╔══
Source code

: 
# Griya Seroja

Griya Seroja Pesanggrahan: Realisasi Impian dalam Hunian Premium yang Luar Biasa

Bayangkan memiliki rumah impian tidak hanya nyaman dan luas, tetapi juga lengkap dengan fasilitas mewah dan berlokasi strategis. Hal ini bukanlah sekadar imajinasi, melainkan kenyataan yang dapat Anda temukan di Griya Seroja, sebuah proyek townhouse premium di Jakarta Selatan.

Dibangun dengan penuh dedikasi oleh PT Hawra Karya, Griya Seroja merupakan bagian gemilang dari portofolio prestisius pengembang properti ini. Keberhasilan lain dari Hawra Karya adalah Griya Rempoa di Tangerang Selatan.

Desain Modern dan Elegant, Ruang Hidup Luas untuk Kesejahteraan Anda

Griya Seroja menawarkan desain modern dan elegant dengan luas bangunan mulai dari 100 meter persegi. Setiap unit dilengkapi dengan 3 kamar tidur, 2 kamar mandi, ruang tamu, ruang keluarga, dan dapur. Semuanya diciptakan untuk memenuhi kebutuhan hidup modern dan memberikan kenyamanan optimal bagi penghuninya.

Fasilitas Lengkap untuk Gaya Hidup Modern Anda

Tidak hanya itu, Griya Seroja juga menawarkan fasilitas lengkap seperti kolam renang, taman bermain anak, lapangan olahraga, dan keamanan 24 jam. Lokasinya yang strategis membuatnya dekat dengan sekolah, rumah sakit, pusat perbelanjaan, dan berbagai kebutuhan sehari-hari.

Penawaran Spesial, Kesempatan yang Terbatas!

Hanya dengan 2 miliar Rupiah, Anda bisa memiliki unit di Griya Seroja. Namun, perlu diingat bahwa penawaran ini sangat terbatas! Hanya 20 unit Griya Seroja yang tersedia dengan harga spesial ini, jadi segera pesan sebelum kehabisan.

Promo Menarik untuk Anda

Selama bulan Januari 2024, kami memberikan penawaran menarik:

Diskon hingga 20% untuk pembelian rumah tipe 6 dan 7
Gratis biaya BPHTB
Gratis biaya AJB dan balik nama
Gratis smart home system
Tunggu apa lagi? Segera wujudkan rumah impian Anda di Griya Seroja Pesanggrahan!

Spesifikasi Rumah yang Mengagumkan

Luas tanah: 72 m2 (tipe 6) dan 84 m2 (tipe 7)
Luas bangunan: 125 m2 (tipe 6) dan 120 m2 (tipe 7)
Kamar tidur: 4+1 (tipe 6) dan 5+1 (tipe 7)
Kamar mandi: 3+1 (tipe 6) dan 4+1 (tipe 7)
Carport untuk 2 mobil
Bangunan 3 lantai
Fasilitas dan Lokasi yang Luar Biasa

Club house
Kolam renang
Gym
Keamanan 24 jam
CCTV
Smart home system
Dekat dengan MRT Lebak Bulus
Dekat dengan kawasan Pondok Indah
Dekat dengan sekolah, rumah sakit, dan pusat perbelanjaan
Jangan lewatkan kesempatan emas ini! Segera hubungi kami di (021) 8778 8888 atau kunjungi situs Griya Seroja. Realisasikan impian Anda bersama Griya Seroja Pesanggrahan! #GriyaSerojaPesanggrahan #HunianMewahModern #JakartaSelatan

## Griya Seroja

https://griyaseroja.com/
╚══
╔══
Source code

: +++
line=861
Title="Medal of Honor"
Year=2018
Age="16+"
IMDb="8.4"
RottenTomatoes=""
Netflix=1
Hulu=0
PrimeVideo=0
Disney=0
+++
╚══
Exercise aim
Above are the records. Print exactly, and only, the lines from the line with "Bayangkan memiliki rumah" to the line with "Gratis biaya BPHTB", both inclusive.

Expected output
Bayangkan memiliki rumah impian tidak hanya nyaman dan luas, tetapi juga lengkap dengan fasilitas mewah dan berlokasi strategis. Hal ini bukanlah sekadar imajinasi, melainkan kenyataan yang dapat Anda temukan di Griya Seroja, sebuah proyek townhouse premium di Jakarta Selatan.

Dibangun dengan penuh dedikasi oleh PT Hawra Karya, Griya Seroja merupakan bagian gemilang dari portofolio prestisius pengembang properti ini. Keberhasilan lain dari Hawra Karya adalah Griya Rempoa di Tangerang Selatan.

Desain Modern dan Elegant, Ruang Hidup Luas untuk Kesejahteraan Anda

Griya Seroja menawarkan desain modern dan elegant dengan luas bangunan mulai dari 100 meter persegi. Setiap unit dilengkapi dengan 3 kamar tidur, 2 kamar mandi, ruang tamu, ruang keluarga, dan dapur. Semuanya diciptakan untuk memenuhi kebutuhan hidup modern dan memberikan kenyamanan optimal bagi penghuninya.

Fasilitas Lengkap untuk Gaya Hidup Modern Anda

Tidak hanya itu, Griya Seroja juga menawarkan fasilitas lengkap seperti kolam renang, taman bermain anak, lapangan olahraga, dan keamanan 24 jam. Lokasinya yang strategis membuatnya dekat dengan sekolah, rumah sakit, pusat perbelanjaan, dan berbagai kebutuhan sehari-hari.

Penawaran Spesial, Kesempatan yang Terbatas!

Hanya dengan 2 miliar Rupiah, Anda bisa memiliki unit di Griya Seroja. Namun, perlu diingat bahwa penawaran ini sangat terbatas! Hanya 20 unit Griya Seroja yang tersedia dengan harga spesial ini, jadi segera pesan sebelum kehabisan.

Promo Menarik untuk Anda

Selama bulan Januari 2024, kami memberikan penawaran menarik:

Diskon hingga 20% untuk pembelian rumah tipe 6 dan 7
Gratis biaya BPHTB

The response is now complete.